Focus of efforts becomes relief rather than rescue



An unconscious but living toddler was pulled from her family's fallen home.
MUZAFFARABAD, Pakistan (AP) -- Rescue workers abandoned the search Friday for survivors trapped in the rubble of last week's earthquake, though individual efforts continued, with an 18-month-old girl pulled out alive from the ruins of her home.
A top U.N. official warned that reconstruction of the devastated region will cost billions of dollars and take up to a decade, and the United Nations increased its appeal for quake aid to $312 million. Weather forecasters said heavy rains expected in the quake zone this weekend could disrupt efforts to provide food and shelter to an estimated 2 million people ahead of the harsh Himalayan winter.
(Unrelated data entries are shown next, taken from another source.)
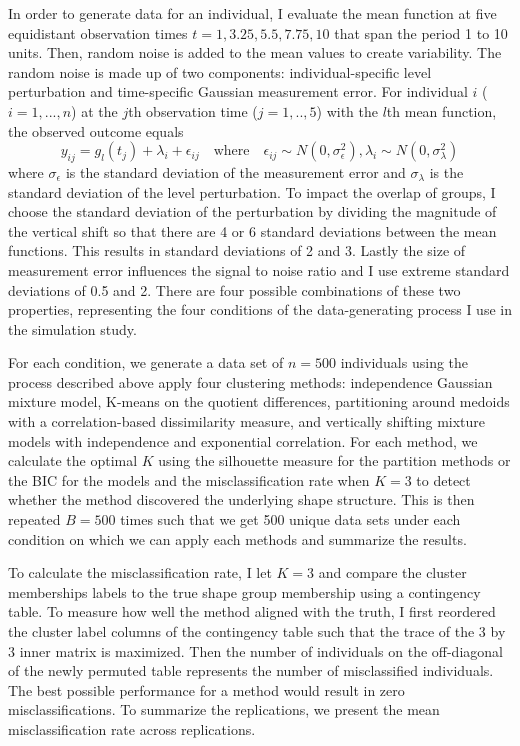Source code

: \documentclass[12pt]{article}
\begin{document}
In order to generate data for an individual, I evaluate the mean function at five equidistant observation times $t=1,3.25,5.5,7.75,10$ that span the period 1 to 10 units. Then,  random noise is added to the mean values to create variability. The random noise is made up of two components: individual-specific level perturbation and time-specific Gaussian measurement error. For individual $i$ ($i=1,...,n$) at the $j$th observation time ($j=1,..,5$) with the $l$th mean function, the observed outcome equals
$$y_{ij} = g_{l}(t_{j})+\lambda_{i}+\epsilon_{ij}\quad\text{where}\quad \epsilon_{ij}\sim N(0,\sigma_{\epsilon}^{2}), \lambda_{i}\sim N(0,\sigma_{\lambda}^{2})$$
where $\sigma_{\epsilon}$  is the standard deviation of the measurement error and $\sigma_{\lambda}$ is the standard deviation of the level perturbation. To impact the overlap of groups, I choose the standard deviation of the perturbation by dividing the magnitude of the vertical shift so that there are 4 or 6 standard deviations between the mean functions. This results in standard deviations of 2 and 3. Lastly the size of measurement error influences the signal to noise ratio and I use extreme standard deviations of 0.5 and 2. There are four possible combinations of these two properties, representing the four  conditions of the data-generating process I use in the simulation study. 

For each condition, we generate a data set of $n=500$ individuals using the process described above apply four clustering methods: independence Gaussian mixture model, K-means on the quotient differences, partitioning around medoids with a correlation-based dissimilarity measure, and vertically shifting mixture models with independence and exponential correlation. For each method, we calculate the optimal $K$ using the silhouette measure \cite{kaufman1990}  for the partition methods or the BIC \cite{schwarz1978} for the models and the misclassification rate when $K=3$ to detect whether the method discovered the underlying shape structure. This is then repeated $B=500$ times such that we get 500 unique data sets under each condition on which we can apply each methods and summarize the results. 

To calculate the misclassification rate, I let $K=3$ and compare the cluster memberships labels to the true shape group membership using a contingency table. To measure how well the method aligned with the truth, I first reordered the cluster label columns of the contingency table such that the trace of the 3 by 3 inner matrix is maximized. Then the number of individuals on the off-diagonal of the newly permuted table represents the number of misclassified individuals. The best possible performance for a method would result in zero misclassifications. To summarize the replications, we present the mean misclassification rate across replications.
\end{document}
With Pakistan's death toll from the Oct. 8 earthquake estimated at more than 35,000, Jan Egeland, the U.N. undersecretary-general and emergency relief coordinator, said the search-and-rescue phase was now over. "It's a cruel reality. But after a week, very few people survive," he said.
Still, a doctor, Mazhar Hussain, told Pakistan's GEO television and the British Broadcasting Corp. that his rescue team had pulled the toddler, unconscious but alive, from under the door of her collapsed house, which had protected her. Her mother and two brothers were found dead nearby, but her father survived.
"Her right hand is broken, and she has a fracture in her left leg," he said on GEO, speaking from Balimang in the North-West Frontier Province, where the girl was found.
Egeland, who traveled to hard-hit areas, said he feared bottlenecks of relief supplies.
"If we don't work together, we will become a disaster within a disaster," he said. He said it would take billions of dollars and "five to 10 years" to rebuild.
With few survivors expected, the focus of the United Nations shifted to the relief operation.
The United Nations launched an appeal Tuesday for some $272 million for quake victims, but its chief humanitarian envoy Hansjoerg Strohmeyer said an additional $40 million was needed.
So far, he said, pledges for just over $50 million have been received, with $4.6 million turned into firm commitments or contributions.
The biggest donations to the U.N. appeal are $17 million from Britain, $10 million from Sweden and $8 million from Canada, he said.
President Bush pledged up to $50 million, and the U.S. Agency for International Development has already earmarked $10.8 million for the U.N. appeal, the U.S. Mission to the United Nations said. But the United Nations said this has not been reported yet to its financial tracking service.